→ **Action item**:
Copy out the entries exactly, and wherever a picture appears, leave it out.

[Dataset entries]
==============================
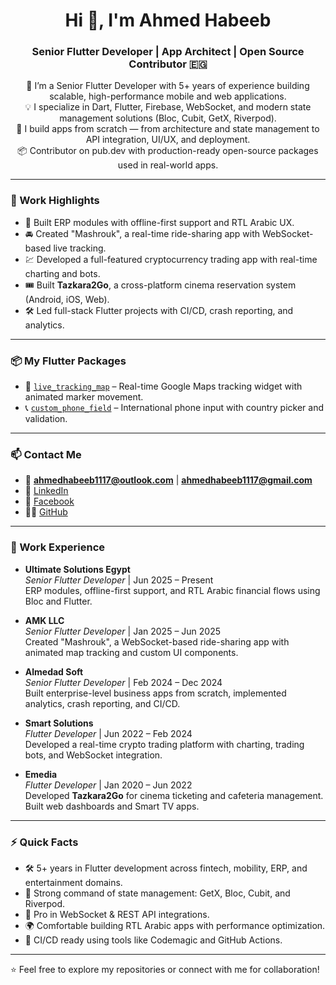<h1 align="center">Hi 👋, I'm Ahmed Habeeb</h1>
<h3 align="center">Senior Flutter Developer | App Architect | Open Source Contributor 🇪🇬</h3>

<p align="center">
  🚀 I’m a Senior Flutter Developer with 5+ years of experience building scalable, high-performance mobile and web applications.<br/>
  💡 I specialize in Dart, Flutter, Firebase, WebSocket, and modern state management solutions (Bloc, Cubit, GetX, Riverpod).<br/>
  🧱 I build apps from scratch — from architecture and state management to API integration, UI/UX, and deployment.<br/>
  📦 Contributor on pub.dev with production-ready open-source packages used in real-world apps.
</p>

---

### 💼 Work Highlights

- 🧾 Built ERP modules with offline-first support and RTL Arabic UX.
- 🚘 Created "Mashrouk", a real-time ride-sharing app with WebSocket-based live tracking.
- 💹 Developed a full-featured cryptocurrency trading app with real-time charting and bots.
- 🎟️ Built **Tazkara2Go**, a cross-platform cinema reservation system (Android, iOS, Web).
- 🛠️ Led full-stack Flutter projects with CI/CD, crash reporting, and analytics.

---
### 📦 My Flutter Packages

- 📍 [`live_tracking_map`](https://pub.dev/packages/live_tracking_map) – Real-time Google Maps tracking widget with animated marker movement.
- 📞 [`custom_phone_field`](https://pub.dev/packages/custom_phone_field) – International phone input with country picker and validation.

---

### 📫 Contact Me

- 📧 **ahmedhabeeb1117@outlook.com** | **ahmedhabeeb1117@gmail.com**
- 💼 [LinkedIn](https://linkedin.com/in/ahmedhabeeb1117)
- 📘 [Facebook](https://fb.com/ahmedhabeeb1117)
- 🧑‍💻 [GitHub](https://github.com/ahmed-habeeb)

---

### 🏢 Work Experience

- **Ultimate Solutions Egypt**  
  *Senior Flutter Developer* | Jun 2025 – Present  
  ERP modules, offline-first support, and RTL Arabic financial flows using Bloc and Flutter.

- **AMK LLC**  
  *Senior Flutter Developer* | Jan 2025 – Jun 2025  
  Created "Mashrouk", a WebSocket-based ride-sharing app with animated map tracking and custom UI components.

- **Almedad Soft**  
  *Senior Flutter Developer* | Feb 2024 – Dec 2024  
  Built enterprise-level business apps from scratch, implemented analytics, crash reporting, and CI/CD.

- **Smart Solutions**  
  *Flutter Developer* | Jun 2022 – Feb 2024  
  Developed a real-time crypto trading platform with charting, trading bots, and WebSocket integration.

- **Emedia**  
  *Flutter Developer* | Jan 2020 – Jun 2022  
  Developed **Tazkara2Go** for cinema ticketing and cafeteria management. Built web dashboards and Smart TV apps.

---



### ⚡ Quick Facts

- 🛠️ 5+ years in Flutter development across fintech, mobility, ERP, and entertainment domains.
- 🧠 Strong command of state management: GetX, Bloc, Cubit, and Riverpod.
- 🔌 Pro in WebSocket & REST API integrations.
- 🌍 Comfortable building RTL Arabic apps with performance optimization.
- 🚀 CI/CD ready using tools like Codemagic and GitHub Actions.

---

⭐ Feel free to explore my repositories or connect with me for collaboration!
==============================
→ **Written solution**:
<h1 align="center">Hi 👋, I'm Ahmed Habeeb</h1>
<h3 align="center">Senior Flutter Developer | App Architect | Open Source Contributor 🇪🇬</h3>

<p align="center">
  🚀 I’m a Senior Flutter Developer with 5+ years of experience building scalable, high-performance mobile and web applications.<br/>
  💡 I specialize in Dart, Flutter, Firebase, WebSocket, and modern state management solutions (Bloc, Cubit, GetX, Riverpod).<br/>
  🧱 I build apps from scratch — from architecture and state management to API integration, UI/UX, and deployment.<br/>
  📦 Contributor on pub.dev with production-ready open-source packages used in real-world apps.
</p>

---

### 💼 Work Highlights

- 🧾 Built ERP modules with offline-first support and RTL Arabic UX.
- 🚘 Created "Mashrouk", a real-time ride-sharing app with WebSocket-based live tracking.
- 💹 Developed a full-featured cryptocurrency trading app with real-time charting and bots.
- 🎟️ Built **Tazkara2Go**, a cross-platform cinema reservation system (Android, iOS, Web).
- 🛠️ Led full-stack Flutter projects with CI/CD, crash reporting, and analytics.

---
### 📦 My Flutter Packages

- 📍 [`live_tracking_map`](https://pub.dev/packages/live_tracking_map) – Real-time Google Maps tracking widget with animated marker movement.
- 📞 [`custom_phone_field`](https://pub.dev/packages/custom_phone_field) – International phone input with country picker and validation.

---

### 📫 Contact Me

- 📧 **ahmedhabeeb1117@outlook.com** | **ahmedhabeeb1117@gmail.com**
- 💼 [LinkedIn](https://linkedin.com/in/ahmedhabeeb1117)
- 📘 [Facebook](https://fb.com/ahmedhabeeb1117)
- 🧑‍💻 [GitHub](https://github.com/ahmed-habeeb)

---

### 🏢 Work Experience

- **Ultimate Solutions Egypt**  
  *Senior Flutter Developer* | Jun 2025 – Present  
  ERP modules, offline-first support, and RTL Arabic financial flows using Bloc and Flutter.

- **AMK LLC**  
  *Senior Flutter Developer* | Jan 2025 – Jun 2025  
  Created "Mashrouk", a WebSocket-based ride-sharing app with animated map tracking and custom UI components.

- **Almedad Soft**  
  *Senior Flutter Developer* | Feb 2024 – Dec 2024  
  Built enterprise-level business apps from scratch, implemented analytics, crash reporting, and CI/CD.

- **Smart Solutions**  
  *Flutter Developer* | Jun 2022 – Feb 2024  
  Developed a real-time crypto trading platform with charting, trading bots, and WebSocket integration.

- **Emedia**  
  *Flutter Developer* | Jan 2020 – Jun 2022  
  Developed **Tazkara2Go** for cinema ticketing and cafeteria management. Built web dashboards and Smart TV apps.

---



### ⚡ Quick Facts

- 🛠️ 5+ years in Flutter development across fintech, mobility, ERP, and entertainment domains.
- 🧠 Strong command of state management: GetX, Bloc, Cubit, and Riverpod.
- 🔌 Pro in WebSocket & REST API integrations.
- 🌍 Comfortable building RTL Arabic apps with performance optimization.
- 🚀 CI/CD ready using tools like Codemagic and GitHub Actions.

---

⭐ Feel free to explore my repositories or connect with me for collaboration!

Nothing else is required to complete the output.